Her experimentation and variety have been extensive. After beginning with silver images, she expanded to photography and dance performances, sculptures, glass, and papermaking. She has also worked in platinum, gum dichromate, and encaustics. She is now combining digital applications to the earliest processes. Ruben continues to push the boundaries of photography through her diverse concepts and processes.
She works with the human being as her launching point and often injects the vitality and emotions of human life into other subjects such as landscape and archeological sites. Her work challenges, invites, and needs the viewer to participate in the visual experience of her images. About her work Ruben says, “As all things human have always been my center, I constantly research our meaning as humans both physically and spiritually and apply these perceptions to my art work.

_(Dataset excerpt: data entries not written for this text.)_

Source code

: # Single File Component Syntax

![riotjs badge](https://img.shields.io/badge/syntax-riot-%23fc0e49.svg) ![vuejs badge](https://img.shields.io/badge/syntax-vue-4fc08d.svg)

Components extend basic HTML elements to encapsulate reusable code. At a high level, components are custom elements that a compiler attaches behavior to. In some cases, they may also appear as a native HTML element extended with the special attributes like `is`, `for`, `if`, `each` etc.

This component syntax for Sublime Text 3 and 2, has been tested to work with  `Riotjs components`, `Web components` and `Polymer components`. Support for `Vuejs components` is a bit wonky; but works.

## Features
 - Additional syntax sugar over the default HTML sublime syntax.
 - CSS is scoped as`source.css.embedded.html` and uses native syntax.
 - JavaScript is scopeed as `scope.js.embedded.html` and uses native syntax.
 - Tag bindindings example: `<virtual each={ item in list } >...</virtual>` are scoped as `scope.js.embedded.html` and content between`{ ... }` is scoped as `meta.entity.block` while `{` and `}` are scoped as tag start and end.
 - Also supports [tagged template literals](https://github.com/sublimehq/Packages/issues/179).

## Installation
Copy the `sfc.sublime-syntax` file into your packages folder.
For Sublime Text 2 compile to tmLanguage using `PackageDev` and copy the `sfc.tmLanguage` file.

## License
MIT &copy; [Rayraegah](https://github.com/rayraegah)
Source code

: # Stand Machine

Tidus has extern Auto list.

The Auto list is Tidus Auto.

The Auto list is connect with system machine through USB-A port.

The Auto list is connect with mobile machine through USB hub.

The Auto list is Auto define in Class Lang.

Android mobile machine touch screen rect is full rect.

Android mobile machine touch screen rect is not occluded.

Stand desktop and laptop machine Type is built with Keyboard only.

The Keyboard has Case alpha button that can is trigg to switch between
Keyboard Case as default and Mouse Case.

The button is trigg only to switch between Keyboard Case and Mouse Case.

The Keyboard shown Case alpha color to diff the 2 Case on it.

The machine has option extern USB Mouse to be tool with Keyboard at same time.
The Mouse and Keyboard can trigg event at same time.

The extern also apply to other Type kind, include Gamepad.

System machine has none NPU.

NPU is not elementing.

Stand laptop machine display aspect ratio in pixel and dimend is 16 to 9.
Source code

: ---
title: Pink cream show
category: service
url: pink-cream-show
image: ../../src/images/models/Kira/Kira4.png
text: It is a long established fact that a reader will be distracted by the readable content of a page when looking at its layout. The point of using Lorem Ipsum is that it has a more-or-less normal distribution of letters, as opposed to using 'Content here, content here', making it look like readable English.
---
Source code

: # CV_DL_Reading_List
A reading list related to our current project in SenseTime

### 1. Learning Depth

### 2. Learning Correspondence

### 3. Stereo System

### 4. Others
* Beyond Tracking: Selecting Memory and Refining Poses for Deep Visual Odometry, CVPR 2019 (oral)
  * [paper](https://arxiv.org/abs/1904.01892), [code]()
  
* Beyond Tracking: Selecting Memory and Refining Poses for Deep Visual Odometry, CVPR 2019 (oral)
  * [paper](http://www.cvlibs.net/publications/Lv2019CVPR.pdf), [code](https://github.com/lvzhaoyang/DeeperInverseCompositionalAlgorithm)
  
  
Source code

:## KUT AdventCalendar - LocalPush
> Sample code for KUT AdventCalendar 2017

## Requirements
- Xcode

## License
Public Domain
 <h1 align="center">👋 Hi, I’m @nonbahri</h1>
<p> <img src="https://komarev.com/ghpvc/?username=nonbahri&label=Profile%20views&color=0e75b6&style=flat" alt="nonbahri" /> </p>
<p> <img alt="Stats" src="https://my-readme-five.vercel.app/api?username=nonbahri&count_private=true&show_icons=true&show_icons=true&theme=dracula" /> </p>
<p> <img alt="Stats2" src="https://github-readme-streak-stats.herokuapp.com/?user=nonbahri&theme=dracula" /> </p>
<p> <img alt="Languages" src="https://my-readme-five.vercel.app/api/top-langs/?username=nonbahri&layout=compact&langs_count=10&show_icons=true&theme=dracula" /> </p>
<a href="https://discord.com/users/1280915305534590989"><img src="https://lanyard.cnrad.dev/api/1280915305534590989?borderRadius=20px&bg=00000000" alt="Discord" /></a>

There is an ongoing inquiry into the process of finding the appropriate physical form for my visual ideas”. She continues, “How can our imaginations take on real life qualities? Does light move, can the photographic image go beyond that which one sees? Do we feel the flow of life? In their entirely my works offer a continuing reflection of human survival. I seek to make us aware of the sensuous character of body, spirit, nature, space and material.”
Her workshops are well known for her interest in the creative process and the development of artistic careers of each individual student. Her workshops are held worldwide.
Her work is in many private and public collections including the Philadelphia, Houston and Detroit Museums of Art as well as the Museum of Modern Art, the Maison Europeene de la Photographie and Bibliotheque Nationale in Paris. She has had recent solor shows at the Philadelphia Museum, John Stevenson Gallery in New York, the University of Michigan Museum of Art, the Stanford Unversity Museum, and her work has recently been at the Fotofest in Houston. Her work is found in 8 monographs as well as many other publications. The latest monograph, “In Human Touch” won the award of the Best Photography Book of 2002 by the International Publishers Association.
James Steward, Director of the Princeton University Museum of Art recently wrote, “Ruben’s images inscribe themselves as amongst the most powerful and possibly the most enduring works of late twentieth century photography”.